START Extracted material
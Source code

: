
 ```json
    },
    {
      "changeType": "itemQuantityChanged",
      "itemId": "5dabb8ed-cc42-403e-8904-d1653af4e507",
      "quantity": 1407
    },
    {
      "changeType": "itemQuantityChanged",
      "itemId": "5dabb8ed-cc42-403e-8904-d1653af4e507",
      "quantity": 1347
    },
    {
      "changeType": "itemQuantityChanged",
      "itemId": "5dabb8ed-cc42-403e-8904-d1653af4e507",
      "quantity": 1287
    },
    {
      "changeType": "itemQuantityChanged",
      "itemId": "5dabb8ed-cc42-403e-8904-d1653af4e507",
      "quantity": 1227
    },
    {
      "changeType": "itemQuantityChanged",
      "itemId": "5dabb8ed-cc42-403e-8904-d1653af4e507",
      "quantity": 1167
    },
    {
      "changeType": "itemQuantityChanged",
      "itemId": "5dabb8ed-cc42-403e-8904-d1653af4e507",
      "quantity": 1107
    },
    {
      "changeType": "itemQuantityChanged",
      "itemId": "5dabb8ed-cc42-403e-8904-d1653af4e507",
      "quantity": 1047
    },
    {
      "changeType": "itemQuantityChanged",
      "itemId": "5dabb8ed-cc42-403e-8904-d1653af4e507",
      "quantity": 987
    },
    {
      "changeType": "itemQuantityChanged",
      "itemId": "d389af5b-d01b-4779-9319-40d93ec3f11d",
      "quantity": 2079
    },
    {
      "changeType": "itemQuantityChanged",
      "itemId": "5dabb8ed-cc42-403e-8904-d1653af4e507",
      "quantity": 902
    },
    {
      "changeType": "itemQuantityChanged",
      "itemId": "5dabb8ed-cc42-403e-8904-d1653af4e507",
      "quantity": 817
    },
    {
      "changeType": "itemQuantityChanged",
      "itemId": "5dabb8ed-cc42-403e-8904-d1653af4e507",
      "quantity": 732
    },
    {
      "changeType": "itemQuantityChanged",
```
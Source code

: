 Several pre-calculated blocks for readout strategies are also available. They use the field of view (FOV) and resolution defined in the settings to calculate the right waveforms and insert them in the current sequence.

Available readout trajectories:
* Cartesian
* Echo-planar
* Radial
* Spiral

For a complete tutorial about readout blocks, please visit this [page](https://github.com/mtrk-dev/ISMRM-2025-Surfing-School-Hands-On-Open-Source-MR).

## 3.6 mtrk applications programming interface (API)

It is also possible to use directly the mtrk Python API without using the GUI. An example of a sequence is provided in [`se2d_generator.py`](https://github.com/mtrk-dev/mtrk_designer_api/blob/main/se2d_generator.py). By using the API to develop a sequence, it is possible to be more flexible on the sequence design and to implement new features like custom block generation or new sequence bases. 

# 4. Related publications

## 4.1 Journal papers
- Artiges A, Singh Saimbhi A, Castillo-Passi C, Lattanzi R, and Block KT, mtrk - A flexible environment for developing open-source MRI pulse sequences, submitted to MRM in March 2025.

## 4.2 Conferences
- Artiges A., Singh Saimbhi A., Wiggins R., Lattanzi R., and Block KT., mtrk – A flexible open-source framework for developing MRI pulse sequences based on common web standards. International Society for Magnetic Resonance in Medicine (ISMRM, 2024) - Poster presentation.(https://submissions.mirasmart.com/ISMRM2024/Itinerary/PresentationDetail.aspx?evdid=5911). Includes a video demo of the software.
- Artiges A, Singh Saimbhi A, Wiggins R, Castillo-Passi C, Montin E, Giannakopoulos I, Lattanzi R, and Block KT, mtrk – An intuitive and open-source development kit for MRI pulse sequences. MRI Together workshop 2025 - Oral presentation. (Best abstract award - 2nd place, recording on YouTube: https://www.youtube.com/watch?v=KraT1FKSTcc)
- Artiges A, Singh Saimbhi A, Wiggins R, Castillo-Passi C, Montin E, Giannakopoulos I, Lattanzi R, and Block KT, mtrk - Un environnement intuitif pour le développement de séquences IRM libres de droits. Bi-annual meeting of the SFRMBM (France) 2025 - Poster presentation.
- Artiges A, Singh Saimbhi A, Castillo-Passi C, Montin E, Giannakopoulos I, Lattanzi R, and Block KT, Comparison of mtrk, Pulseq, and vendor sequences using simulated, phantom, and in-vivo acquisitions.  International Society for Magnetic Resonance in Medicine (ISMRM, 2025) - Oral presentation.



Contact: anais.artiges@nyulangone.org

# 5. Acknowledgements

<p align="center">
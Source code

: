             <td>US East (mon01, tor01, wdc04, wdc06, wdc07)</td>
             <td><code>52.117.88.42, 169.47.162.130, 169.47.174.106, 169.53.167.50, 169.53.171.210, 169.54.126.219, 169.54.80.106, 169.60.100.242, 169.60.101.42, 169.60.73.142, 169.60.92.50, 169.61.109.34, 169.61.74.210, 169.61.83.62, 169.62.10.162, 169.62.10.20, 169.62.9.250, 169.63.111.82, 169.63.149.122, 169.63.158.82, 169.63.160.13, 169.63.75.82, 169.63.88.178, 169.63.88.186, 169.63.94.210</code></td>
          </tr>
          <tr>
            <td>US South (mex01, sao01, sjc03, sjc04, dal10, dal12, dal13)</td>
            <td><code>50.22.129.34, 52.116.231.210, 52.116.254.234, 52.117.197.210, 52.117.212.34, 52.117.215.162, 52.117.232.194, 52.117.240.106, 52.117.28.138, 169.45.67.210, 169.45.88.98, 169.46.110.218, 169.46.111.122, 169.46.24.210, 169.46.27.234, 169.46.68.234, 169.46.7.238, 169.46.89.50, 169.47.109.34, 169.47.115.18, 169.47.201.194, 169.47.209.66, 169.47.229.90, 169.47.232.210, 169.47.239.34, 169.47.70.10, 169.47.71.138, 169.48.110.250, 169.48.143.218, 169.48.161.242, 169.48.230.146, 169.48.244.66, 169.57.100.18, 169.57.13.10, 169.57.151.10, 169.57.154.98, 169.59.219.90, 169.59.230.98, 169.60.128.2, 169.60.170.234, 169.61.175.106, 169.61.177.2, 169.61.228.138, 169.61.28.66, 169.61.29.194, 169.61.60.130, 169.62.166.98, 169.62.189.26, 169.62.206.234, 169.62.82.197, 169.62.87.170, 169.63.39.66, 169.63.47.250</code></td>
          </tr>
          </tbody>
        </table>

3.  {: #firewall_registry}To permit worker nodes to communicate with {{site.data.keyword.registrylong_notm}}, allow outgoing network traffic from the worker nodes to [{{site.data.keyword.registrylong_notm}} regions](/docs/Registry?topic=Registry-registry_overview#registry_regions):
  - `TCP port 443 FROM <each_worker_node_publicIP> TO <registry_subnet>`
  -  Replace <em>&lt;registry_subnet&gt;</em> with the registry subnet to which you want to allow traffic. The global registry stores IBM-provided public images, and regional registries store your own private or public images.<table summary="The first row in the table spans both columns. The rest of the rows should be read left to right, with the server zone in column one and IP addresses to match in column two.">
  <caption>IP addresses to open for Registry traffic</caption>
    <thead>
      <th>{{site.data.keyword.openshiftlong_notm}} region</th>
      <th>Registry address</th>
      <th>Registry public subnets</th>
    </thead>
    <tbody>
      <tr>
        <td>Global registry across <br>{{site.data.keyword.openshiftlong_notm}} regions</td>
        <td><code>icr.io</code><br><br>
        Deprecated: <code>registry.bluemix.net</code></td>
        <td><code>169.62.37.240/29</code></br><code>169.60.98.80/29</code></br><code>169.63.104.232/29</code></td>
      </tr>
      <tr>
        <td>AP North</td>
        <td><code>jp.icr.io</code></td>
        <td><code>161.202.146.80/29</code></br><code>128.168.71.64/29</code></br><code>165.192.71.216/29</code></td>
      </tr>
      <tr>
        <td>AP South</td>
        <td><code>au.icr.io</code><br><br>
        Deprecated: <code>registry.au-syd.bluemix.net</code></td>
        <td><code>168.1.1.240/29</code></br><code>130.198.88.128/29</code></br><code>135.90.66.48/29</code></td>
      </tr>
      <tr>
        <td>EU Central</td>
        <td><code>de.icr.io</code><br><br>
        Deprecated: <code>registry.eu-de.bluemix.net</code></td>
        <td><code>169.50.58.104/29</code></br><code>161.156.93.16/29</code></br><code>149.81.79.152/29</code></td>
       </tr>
END Extracted material
Task description:
Working from the listing, state how many lines include "Oral". The reply must be that number alone.

Problem solution:
2